The report, "Keystone XL: Oil Industry Cash Machine," found the Keystone XL pipeline will hike prices at the pump 20 to 40 cents per gallon in the Midwest, with no long-term economic benefit to the U.S. economy.

The report finds that:
Drivers, especially in the Midwest, would pay 20 cents to 40 cents more at the pump if the disputed pipeline were built, as the current discount of up to $30 a barrel for Canadian oil disappears.

The true goal of multinational oil companies and Canadian politicians backing the pipeline is to reach export outlets outside the U.S. for tar sands oil and refined fuels, which would drive up the oil's price.

With U.S. oil production rising fast, any "energy security" benefit for the U.S. would vanish as American oil output exceeds that of Saudi Arabia in about 2020, according to the International Energy Agency.
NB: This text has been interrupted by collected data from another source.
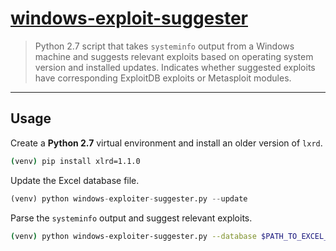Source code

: # [windows-exploit-suggester](https://github.com/AonCyberLabs/Windows-Exploit-Suggester)

> Python 2.7 script that takes `systeminfo` output from a Windows machine and suggests relevant exploits based on operating system version and installed updates. Indicates whether suggested exploits have corresponding ExploitDB exploits or Metasploit modules.

---

## Usage

Create a **Python 2.7** virtual environment and install an older version of `lxrd`.

```bash
(venv) pip install xlrd=1.1.0
```

Update the Excel database file.

```python
(venv) python windows-exploiter-suggester.py --update
```

Parse the `systeminfo` output and suggest relevant exploits.

```bash
(venv) python windows-exploiter-suggester.py --database $PATH_TO_EXCEL_DATABASE --systeminfo $PATH_TO_FILE_WITH_SYSTEMINFO_OUTPUT
```
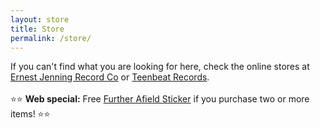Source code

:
 ```yaml
---
layout: store
title: Store
permalink: /store/
---
```


If you can't find what you are looking for here, check the online stores at
[Ernest Jenning Record Co](https://www.ernestjenning.com/artists/plusminus) or
[Teenbeat Records](https://www.teenbeatrecords.com/artists/plusminus.html).
<br/><br/>
⭐️⭐️ <b>Web special:</b> Free <a href="https://plusmin.us/assets/img/opt/fa-sticker.png">Further Afield Sticker</a> if you purchase two or more items! ⭐️⭐️
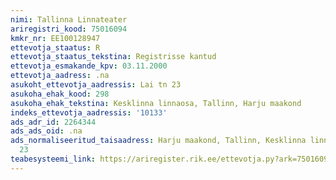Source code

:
 ```yaml
---
nimi: Tallinna Linnateater
ariregistri_kood: 75016094
kmkr_nr: EE100128947
ettevotja_staatus: R
ettevotja_staatus_tekstina: Registrisse kantud
ettevotja_esmakande_kpv: 03.11.2000
ettevotja_aadress: .na
asukoht_ettevotja_aadressis: Lai tn 23
asukoha_ehak_kood: 298
asukoha_ehak_tekstina: Kesklinna linnaosa, Tallinn, Harju maakond
indeks_ettevotja_aadressis: '10133'
ads_adr_id: 2264344
ads_ads_oid: .na
ads_normaliseeritud_taisaadress: Harju maakond, Tallinn, Kesklinna linnaosa, Lai tn
  23
teabesysteemi_link: https://ariregister.rik.ee/ettevotja.py?ark=75016094&ref=rekvisiidid
---
```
The report also found that Canadian crude oil currently being sent to the Midwest from Canada would be easily diverted to Keystone XL to satisfy overseas demand.

Much of the Canadian oil would go directly to Gulf Coast refineries owned by the same multinational companies investing in tar sands, said the report. These companies include Exxon Mobil, Chevron, Koch Industries, Marathon Oil and Shell Oil, said the report. Gulf refineries would refine the tar sands crude oil into diesel oil, which is in high overseas demand, and gasoline for export.

Price hikes at the pump are likely to hit as far as California. Canada is the second-largest exporter of crude to the West Coast region, just behind Ecuador. California refiners are taking action to import and use more Canadian oil.